• Aim of the exercise: The records below are to be reproduced exactly, with the pictures left out.

• Dataset entries:
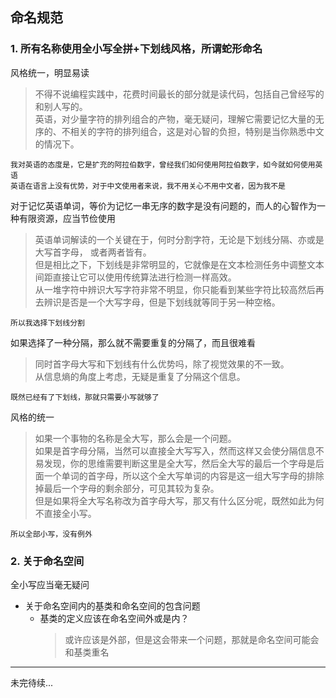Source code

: ## 命名规范

### 1. 所有名称使用全小写全拼+下划线风格，所谓蛇形命名  
风格统一，明显易读  
> 不得不说编程实践中，花费时间最长的部分就是读代码，包括自己曾经写的和别人写的。  
英语，对少量字符的排列组合的产物，毫无疑问，理解它需要记忆大量的无序的、不相关的字符的排列组合，这是对心智的负担，特别是当你熟悉中文的情况下。  

`我对英语的态度是，它是扩充的阿拉伯数字，曾经我们如何使用阿拉伯数字，如今就如何使用英语`  
`英语在语言上没有优势，对于中文使用者来说，我不用关心不用中文者，因为我不是`

对于记忆英语单词，等价为记忆一串无序的数字是没有问题的，而人的心智作为一种有限资源，应当节俭使用  
> 英语单词解读的一个关键在于，何时分割字符，无论是下划线分隔、亦或是大写首字母，
或者两者皆有。  
但是相比之下，下划线是非常明显的，它就像是在文本检测任务中调整文本间距直接让它可以使用传统算法进行检测一样高效。  
从一堆字符中辨识大写字符非常不明显，你只能看到某些字符比较高然后再去辨识是否是一个大写字母，但是下划线就等同于另一种空格。  

`所以我选择下划线分割`

如果选择了一种分隔，那么就不需要重复的分隔了，而且很难看  
> 同时首字母大写和下划线有什么优势吗，除了视觉效果的不一致。  
从信息熵的角度上考虑，无疑是重复了分隔这个信息。

`既然已经有了下划线，那就只需要小写就够了`  

风格的统一
> 如果一个事物的名称是全大写，那么会是一个问题。  
如果是首字母分隔，当然可以直接全大写写入，然而这样又会使分隔信息不易发现，你的思维需要判断这里是全大写，然后全大写的最后一个字母是后面一个单词的首字母，所以这个全大写单词的内容是这一组大写字母的排除掉最后一个字母的剩余部分，可见其较为复杂。  
但是如果将全大写名称改为首字母大写，那又有什么区分呢，既然如此为何不直接全小写。

`所以全部小写，没有例外`

### 2. 关于命名空间
全小写应当毫无疑问
- 关于命名空间内的基类和命名空间的包含问题
    - 基类的定义应该在命名空间外或是内？
        > 或许应该是外部，但是这会带来一个问题，那就是命名空间可能会和基类重名

----
未完待续...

• Your response:
Source code

: ## 命名规范

### 1. 所有名称使用全小写全拼+下划线风格，所谓蛇形命名  
风格统一，明显易读  
> 不得不说编程实践中，花费时间最长的部分就是读代码，包括自己曾经写的和别人写的。  
英语，对少量字符的排列组合的产物，毫无疑问，理解它需要记忆大量的无序的、不相关的字符的排列组合，这是对心智的负担，特别是当你熟悉中文的情况下。  

`我对英语的态度是，它是扩充的阿拉伯数字，曾经我们如何使用阿拉伯数字，如今就如何使用英语`  
`英语在语言上没有优势，对于中文使用者来说，我不用关心不用中文者，因为我不是`

对于记忆英语单词，等价为记忆一串无序的数字是没有问题的，而人的心智作为一种有限资源，应当节俭使用  
> 英语单词解读的一个关键在于，何时分割字符，无论是下划线分隔、亦或是大写首字母，
或者两者皆有。  
但是相比之下，下划线是非常明显的，它就像是在文本检测任务中调整文本间距直接让它可以使用传统算法进行检测一样高效。  
从一堆字符中辨识大写字符非常不明显，你只能看到某些字符比较高然后再去辨识是否是一个大写字母，但是下划线就等同于另一种空格。  

`所以我选择下划线分割`

如果选择了一种分隔，那么就不需要重复的分隔了，而且很难看  
> 同时首字母大写和下划线有什么优势吗，除了视觉效果的不一致。  
从信息熵的角度上考虑，无疑是重复了分隔这个信息。

`既然已经有了下划线，那就只需要小写就够了`  

风格的统一
> 如果一个事物的名称是全大写，那么会是一个问题。  
如果是首字母分隔，当然可以直接全大写写入，然而这样又会使分隔信息不易发现，你的思维需要判断这里是全大写，然后全大写的最后一个字母是后面一个单词的首字母，所以这个全大写单词的内容是这一组大写字母的排除掉最后一个字母的剩余部分，可见其较为复杂。  
但是如果将全大写名称改为首字母大写，那又有什么区分呢，既然如此为何不直接全小写。

`所以全部小写，没有例外`

### 2. 关于命名空间
全小写应当毫无疑问
- 关于命名空间内的基类和命名空间的包含问题
    - 基类的定义应该在命名空间外或是内？
        > 或许应该是外部，但是这会带来一个问题，那就是命名空间可能会和基类重名

----
未完待续...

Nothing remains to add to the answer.